Immigration; territorial law; constitutional law; Commonwealth of the Northern Mariana Islands; Insular cases; U.S. territories
For decades, one of the most challenging domestic policy matters has been immigration reform. Dogged by controversial notions of what makes for a “desirable” immigrant and debates about enforcement and amnesty, elected officials have largely given up on achieving comprehensive, bipartisan immigration solutions. The lack of federal action has led to an outdated and impractical legal framework, with state and local lawmakers unable to step into the breach. Well over 100 years ago, the U.S. Supreme Court firmly stated that regulation of the U.S. immigration system is within the sole constitutional authority of the federal government.
Yet there is one place within the United States that has embraced an alternative.
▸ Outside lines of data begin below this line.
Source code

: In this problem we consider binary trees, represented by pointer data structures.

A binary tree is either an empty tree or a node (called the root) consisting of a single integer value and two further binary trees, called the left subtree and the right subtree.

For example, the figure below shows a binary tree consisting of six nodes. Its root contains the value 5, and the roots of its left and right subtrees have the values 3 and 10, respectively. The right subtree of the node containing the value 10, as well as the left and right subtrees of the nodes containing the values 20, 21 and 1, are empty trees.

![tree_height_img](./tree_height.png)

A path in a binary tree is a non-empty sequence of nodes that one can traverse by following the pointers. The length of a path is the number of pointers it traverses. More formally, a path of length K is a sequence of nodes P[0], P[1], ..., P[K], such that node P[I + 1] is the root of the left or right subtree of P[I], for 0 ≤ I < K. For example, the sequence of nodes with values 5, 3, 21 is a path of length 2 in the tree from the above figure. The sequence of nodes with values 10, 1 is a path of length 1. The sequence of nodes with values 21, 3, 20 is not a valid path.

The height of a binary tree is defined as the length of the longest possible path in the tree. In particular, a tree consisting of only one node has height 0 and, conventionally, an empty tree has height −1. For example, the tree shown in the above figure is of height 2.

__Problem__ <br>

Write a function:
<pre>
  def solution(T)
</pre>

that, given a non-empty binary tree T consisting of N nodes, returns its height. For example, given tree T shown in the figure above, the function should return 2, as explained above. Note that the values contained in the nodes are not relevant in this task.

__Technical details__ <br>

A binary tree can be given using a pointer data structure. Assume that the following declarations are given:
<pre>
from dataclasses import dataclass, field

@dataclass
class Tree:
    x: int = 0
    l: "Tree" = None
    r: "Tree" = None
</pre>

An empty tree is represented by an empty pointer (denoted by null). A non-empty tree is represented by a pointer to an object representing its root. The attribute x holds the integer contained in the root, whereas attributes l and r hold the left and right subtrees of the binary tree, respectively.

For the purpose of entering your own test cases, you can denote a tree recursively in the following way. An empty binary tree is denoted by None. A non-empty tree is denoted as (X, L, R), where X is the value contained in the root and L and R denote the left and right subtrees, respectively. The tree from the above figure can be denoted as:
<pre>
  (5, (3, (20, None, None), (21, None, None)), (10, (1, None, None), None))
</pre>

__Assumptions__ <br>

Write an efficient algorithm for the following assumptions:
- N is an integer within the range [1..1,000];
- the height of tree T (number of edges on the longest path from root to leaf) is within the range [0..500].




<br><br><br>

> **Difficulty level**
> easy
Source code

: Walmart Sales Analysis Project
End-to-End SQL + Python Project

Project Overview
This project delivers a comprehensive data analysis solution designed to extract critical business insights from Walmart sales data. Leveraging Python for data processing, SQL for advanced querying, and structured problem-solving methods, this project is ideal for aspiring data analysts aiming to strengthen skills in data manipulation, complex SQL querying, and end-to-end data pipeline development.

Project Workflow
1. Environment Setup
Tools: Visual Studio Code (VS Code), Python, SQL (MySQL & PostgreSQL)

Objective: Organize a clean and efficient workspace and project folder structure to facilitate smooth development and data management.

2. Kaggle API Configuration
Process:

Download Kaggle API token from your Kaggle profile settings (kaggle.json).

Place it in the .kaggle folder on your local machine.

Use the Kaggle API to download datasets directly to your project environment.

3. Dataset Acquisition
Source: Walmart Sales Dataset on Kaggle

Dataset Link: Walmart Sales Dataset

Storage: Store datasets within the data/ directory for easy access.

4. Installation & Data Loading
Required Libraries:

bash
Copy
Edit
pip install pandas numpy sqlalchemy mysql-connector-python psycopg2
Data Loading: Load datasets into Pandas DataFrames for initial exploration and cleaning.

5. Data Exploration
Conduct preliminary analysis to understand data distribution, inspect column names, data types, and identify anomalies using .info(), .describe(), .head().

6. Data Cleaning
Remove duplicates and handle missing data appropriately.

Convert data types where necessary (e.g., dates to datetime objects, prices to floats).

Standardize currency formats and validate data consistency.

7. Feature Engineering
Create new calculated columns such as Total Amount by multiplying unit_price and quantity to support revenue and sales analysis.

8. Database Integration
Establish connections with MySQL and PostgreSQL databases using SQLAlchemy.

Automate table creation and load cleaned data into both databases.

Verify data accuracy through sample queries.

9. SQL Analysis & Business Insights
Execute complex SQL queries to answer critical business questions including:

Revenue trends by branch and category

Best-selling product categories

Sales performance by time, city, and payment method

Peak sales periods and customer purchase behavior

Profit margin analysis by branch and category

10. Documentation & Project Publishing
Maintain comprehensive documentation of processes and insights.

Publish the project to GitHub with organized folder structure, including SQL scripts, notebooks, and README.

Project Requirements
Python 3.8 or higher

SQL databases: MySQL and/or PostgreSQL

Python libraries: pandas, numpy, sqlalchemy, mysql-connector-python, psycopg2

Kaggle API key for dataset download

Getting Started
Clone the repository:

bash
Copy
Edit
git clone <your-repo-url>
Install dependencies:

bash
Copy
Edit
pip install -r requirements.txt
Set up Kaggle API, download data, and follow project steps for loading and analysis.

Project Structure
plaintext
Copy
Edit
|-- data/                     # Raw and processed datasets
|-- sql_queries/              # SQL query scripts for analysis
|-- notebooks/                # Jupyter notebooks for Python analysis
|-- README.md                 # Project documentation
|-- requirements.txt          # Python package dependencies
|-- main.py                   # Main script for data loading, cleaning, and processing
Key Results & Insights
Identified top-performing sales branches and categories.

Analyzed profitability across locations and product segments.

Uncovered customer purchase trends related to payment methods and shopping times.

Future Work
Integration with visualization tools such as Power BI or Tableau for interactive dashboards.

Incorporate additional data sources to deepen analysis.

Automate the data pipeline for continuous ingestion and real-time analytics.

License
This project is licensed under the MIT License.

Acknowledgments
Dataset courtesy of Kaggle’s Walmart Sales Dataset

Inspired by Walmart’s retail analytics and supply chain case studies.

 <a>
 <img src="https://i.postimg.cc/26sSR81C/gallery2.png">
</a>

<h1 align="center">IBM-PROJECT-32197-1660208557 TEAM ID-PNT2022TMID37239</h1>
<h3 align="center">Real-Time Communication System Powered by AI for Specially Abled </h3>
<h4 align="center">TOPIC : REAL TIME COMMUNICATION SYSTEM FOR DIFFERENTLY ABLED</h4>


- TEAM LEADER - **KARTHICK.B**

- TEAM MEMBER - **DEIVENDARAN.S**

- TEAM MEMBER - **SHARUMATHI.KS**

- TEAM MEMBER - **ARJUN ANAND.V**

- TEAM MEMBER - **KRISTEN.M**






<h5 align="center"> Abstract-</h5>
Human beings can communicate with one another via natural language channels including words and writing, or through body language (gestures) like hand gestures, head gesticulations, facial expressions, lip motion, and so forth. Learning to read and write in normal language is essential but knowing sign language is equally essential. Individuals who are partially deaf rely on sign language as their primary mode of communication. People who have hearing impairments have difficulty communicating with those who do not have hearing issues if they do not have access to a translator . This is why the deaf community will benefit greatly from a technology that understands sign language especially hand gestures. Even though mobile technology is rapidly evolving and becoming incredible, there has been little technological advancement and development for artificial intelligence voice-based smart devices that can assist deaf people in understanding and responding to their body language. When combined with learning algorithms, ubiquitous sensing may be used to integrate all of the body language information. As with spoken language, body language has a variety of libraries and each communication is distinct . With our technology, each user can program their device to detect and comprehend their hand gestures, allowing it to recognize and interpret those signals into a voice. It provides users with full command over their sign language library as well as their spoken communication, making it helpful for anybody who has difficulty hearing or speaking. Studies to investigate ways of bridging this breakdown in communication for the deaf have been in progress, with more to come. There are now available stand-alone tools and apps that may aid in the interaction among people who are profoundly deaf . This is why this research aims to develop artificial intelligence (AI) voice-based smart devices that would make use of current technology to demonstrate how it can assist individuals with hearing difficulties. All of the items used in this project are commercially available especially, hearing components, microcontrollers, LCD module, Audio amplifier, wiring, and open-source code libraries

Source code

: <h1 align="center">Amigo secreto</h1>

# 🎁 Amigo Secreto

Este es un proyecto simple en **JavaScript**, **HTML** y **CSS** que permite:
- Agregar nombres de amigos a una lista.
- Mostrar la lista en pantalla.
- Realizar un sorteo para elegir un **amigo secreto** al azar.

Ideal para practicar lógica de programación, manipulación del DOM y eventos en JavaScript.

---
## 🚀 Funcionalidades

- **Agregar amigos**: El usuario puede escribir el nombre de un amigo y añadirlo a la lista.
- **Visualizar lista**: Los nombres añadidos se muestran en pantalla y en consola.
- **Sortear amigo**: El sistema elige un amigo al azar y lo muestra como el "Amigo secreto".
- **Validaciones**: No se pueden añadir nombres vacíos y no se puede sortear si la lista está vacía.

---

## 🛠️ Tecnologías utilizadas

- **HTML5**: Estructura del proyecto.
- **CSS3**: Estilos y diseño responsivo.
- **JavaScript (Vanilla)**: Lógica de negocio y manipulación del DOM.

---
Though it has been under the control of the federal government for nearly eighty years, the Commonwealth of the Northern Mariana Islands (CNMI) remains exempt from federal immigration law. As a territory of the United States, the CNMI has controlled its own system of immigration with little federal interference. At the time of this writing, Congress has approved a transition period further delaying the application of federal immigration law in the CNMI until 2029. This extension was made possible through bipartisan legislation signed into law by President Donald J. Trump in 2018. Not only did President Trump sign legislation giving continued federal employment authorization to the CNMI’s otherwise undocumented workers, but, in 2019, President Trump also approved a bill to give permanent resident status to over 1,000 individuals facing deportation from the CNMI. Both actions fly in the face of President Trump’s domestic immigration policy.
This Essay argues that this imperialist immigration reform reveals as much about immigration policy in the CNMI as it does about what is not happening in the rest of the United States. Numerous scholars have pointed to the racist roots of U.S. immigration policy typified by the 1882 Chinese Exclusion Act. I suggest that the parallel system of immigration in the CNMI is the exception that proves the rule of racism in U.S. immigration law. The population of the CNMI is overwhelmingly Asian and Pacific Islander, with a white population making up less than 2 percent of the total. By looking at demographics, history, and constitutional law, including the law governing U.S. territories in the Insular Cases, I argue that the immigration policy of the CNMI demonstrates the federal government’s alternative approach when protection of “white spaces” is taken out of the legislative equation.